Plex Media Server hardware transcoding not working ubuntu 24.04

Server Version#: Version 1.41.4.9399 (Linux)
Player Version#: Version 1.107.2.300-7093f413 (Mac)

I recently migrated Plex Media Server from Synology to a mini PC running Ubuntu 24.04. The mini PC has an Intel n150 CPU which should support hardware transcoding.

However, even though the GPU is selected under the transcoder settings, Plex only transcodes in software. intel_gpu_top also reports all engines as idle during transcoding.

I’m sure I must be doing something wrong, but I don’t know what.

I did upgrade the kernel to get support for the GPU in Linux.

Any help is appreciated.

Plex Media Server Logs_2025-01-27_22-11-48.zip (2.2 MB)

Which kernel?

Another person with an N150 updated to 24.10 and it detects the hardware: Intel N150 Hardware Transcoding on Ubuntu LTS 24.04.1 LTS - #9 by chris.round

24.10 has the 6.11 kernel: Canonical Releases Ubuntu 24.10 Oracular Oriole

I updated to kernel version 6.12.3-061203-generic

I think the the hardware is being detected. Both during install (i915 found), and in the Plex application (it has a dropdown option for “Intel Alder Lake-N [Intel Graphics]”).

I ran the command suggested by @ChuckPA in the other thread:
$ echo /sys/module/i915/drivers/pci:i915/::.
/sys/module/i915/drivers/pci:i915/0000:00:02.0

I think that means that it’s being seen by the kernel correctly.

I’m guessing it could be a permissions issue, but I’ve already set the Plex Media Server folder ownership to plex:plex and set it to the permissions to 755.

I also made plex a member of the video and render groups as I saw that fixed the issue for someone else.

Edit to add: this is my first time running a Linux box since 1999 (and that was a simple RedHat mail server), so please assume that I know nothing.

Edit: I rolled back the kernel to 6.11 (and removed/reinstalled PMS) to see if it would fix things. The issue persists.

I noticed that dev/dri has the GPU listed as card1, rather than card0. Could this be the issue?

$ ls -la /dev/dri
total 0
drwxr-xr-x 3 root root 100 Jan 28 10:12 .
drwxr-xr-x 20 root root 4720 Jan 28 10:42 …
drwxr-xr-x 2 root root 80 Jan 28 10:12 by-path
crw-rw----+ 1 root video 226, 1 Jan 28 10:36 card1
crw-rw----+ 1 root video 226, 128 Jan 28 10:36 renderD128

im fedora i juste update my package and transcoding with hevc with nvidia stop working. but on fire tv that work but not on browser or plex app on pc. i discovers 2 new option for hevc transcoding add from last update i think problem come with that.

@ExHongKonger

Check the group which owns /dev/dri and make sure plex is a member of that group.

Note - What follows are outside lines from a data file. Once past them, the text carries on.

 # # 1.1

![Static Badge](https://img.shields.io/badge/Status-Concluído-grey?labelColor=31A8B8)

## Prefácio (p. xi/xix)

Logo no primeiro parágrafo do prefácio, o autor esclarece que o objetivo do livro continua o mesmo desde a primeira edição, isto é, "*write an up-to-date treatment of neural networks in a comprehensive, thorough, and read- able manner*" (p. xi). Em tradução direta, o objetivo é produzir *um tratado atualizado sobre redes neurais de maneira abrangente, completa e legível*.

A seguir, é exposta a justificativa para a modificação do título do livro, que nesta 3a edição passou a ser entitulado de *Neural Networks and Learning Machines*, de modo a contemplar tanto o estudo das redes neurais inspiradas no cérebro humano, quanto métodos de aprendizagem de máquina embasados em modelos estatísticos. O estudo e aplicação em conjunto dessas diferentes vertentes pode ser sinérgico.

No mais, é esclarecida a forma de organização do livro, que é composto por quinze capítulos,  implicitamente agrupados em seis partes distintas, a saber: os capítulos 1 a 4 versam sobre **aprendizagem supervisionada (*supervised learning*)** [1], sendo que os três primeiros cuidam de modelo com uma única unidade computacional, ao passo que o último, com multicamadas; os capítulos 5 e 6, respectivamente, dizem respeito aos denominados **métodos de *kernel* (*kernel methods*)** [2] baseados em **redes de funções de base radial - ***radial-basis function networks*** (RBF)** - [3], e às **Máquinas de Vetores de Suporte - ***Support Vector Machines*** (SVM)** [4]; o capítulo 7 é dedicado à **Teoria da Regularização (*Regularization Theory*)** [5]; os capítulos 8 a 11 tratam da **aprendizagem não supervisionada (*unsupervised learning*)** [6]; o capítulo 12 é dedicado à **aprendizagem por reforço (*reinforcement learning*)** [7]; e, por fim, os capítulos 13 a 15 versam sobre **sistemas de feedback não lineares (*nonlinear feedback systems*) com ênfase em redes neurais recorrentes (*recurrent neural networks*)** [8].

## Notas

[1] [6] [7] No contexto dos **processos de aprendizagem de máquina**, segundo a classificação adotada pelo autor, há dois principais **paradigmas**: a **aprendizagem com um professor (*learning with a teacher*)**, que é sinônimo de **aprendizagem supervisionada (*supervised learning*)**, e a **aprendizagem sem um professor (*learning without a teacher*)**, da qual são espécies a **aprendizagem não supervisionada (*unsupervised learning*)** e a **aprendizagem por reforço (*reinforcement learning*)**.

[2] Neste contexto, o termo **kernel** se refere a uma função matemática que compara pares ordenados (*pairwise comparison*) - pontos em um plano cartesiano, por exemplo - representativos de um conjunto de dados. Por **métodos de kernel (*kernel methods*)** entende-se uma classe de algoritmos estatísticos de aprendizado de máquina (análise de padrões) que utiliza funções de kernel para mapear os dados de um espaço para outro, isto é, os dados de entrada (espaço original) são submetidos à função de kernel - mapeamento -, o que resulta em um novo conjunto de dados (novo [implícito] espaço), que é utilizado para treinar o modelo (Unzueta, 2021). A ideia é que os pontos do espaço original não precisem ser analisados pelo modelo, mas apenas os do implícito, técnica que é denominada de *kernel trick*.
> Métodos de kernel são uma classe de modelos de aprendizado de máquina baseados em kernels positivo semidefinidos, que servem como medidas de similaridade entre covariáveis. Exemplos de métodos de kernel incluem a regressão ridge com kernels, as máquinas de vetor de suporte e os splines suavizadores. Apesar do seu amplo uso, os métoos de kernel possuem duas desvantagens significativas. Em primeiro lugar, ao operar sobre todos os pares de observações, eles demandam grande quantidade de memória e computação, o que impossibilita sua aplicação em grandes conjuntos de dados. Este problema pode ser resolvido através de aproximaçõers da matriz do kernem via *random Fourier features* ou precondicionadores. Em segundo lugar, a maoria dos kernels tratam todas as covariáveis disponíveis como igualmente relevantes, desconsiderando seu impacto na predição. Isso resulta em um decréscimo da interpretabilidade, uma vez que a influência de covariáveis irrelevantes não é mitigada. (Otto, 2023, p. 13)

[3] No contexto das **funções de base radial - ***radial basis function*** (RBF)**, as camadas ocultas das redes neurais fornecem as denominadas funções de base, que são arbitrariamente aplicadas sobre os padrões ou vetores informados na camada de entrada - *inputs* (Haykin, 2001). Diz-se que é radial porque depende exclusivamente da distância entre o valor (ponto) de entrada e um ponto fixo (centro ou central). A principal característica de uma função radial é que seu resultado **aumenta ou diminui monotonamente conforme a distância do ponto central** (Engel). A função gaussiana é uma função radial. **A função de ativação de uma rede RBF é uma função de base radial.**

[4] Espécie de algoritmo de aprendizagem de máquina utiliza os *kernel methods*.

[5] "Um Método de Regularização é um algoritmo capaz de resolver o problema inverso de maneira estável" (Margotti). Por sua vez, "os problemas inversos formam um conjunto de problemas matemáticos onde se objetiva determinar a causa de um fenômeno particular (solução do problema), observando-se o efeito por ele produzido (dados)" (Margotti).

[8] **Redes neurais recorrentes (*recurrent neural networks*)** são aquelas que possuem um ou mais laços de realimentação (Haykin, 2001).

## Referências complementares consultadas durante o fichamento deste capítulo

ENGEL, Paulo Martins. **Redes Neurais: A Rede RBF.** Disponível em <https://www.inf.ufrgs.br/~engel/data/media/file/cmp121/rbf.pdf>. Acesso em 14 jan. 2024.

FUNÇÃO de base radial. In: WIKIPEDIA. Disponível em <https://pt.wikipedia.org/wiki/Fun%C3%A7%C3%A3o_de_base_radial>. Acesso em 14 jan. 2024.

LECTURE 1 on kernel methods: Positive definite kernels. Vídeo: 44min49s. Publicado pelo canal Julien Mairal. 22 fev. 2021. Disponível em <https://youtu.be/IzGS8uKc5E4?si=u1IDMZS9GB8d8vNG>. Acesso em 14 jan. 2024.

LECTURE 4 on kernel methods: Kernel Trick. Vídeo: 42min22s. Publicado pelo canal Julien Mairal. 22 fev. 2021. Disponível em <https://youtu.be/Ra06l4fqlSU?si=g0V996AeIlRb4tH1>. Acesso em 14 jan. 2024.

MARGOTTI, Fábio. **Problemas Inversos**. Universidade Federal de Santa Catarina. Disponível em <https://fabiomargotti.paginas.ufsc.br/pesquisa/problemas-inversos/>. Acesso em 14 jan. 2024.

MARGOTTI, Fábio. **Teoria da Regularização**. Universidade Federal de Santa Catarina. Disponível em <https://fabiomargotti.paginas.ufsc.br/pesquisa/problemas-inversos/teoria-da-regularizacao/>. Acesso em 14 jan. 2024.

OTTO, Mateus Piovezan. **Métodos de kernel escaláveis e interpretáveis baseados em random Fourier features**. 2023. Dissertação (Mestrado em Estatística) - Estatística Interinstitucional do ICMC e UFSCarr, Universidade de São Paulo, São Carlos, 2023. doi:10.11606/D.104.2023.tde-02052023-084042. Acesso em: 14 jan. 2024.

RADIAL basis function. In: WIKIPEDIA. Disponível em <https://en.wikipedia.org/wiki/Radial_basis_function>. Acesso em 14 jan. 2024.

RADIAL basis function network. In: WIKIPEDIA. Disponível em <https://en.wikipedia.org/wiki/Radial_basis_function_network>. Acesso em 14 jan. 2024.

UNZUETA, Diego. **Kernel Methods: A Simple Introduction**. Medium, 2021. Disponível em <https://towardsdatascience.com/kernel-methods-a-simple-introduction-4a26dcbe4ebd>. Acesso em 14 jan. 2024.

The card0/card1 issue was caused by the Linux kernel changing (again). The solution we have now with ‘card1’ is a Canonical change and they handled it in 22.04 by writing a series of udev rules for drm.

PMS can deal with card0 or card1 (or card2 -haha)

[chuck@lizum ~.2000]$ ls -la /dev/dri
total 0
drwxr-xr-x   3 root root        160 Jan 26 20:11 ./
drwxr-xr-x  23 root root       5880 Jan 26 20:16 ../
drwxr-xr-x   2 root root        140 Jan 28 12:43 by-path/
crw-rw----+  1 root render 226,   0 Jan 26 20:11 card0
crw-rw----+  1 root render 226,   1 Jan 26 20:11 card1
crw-rw----+  1 root render 226,   2 Jan 28 12:43 card2
crw-rw----+  1 root render 226, 128 Jan 26 20:11 renderD128
crw-rw----+  1 root render 226, 129 Jan 26 20:11 renderD129
[chuck@lizum ~.2001]$

card0 = the desktop VGA
card1 = the UHD 770
card2 = the Nvidia RTX 2000 card

The Alderlake’s 770 and Nvidia work correctly but you must SELECT it in transcoder’s settings.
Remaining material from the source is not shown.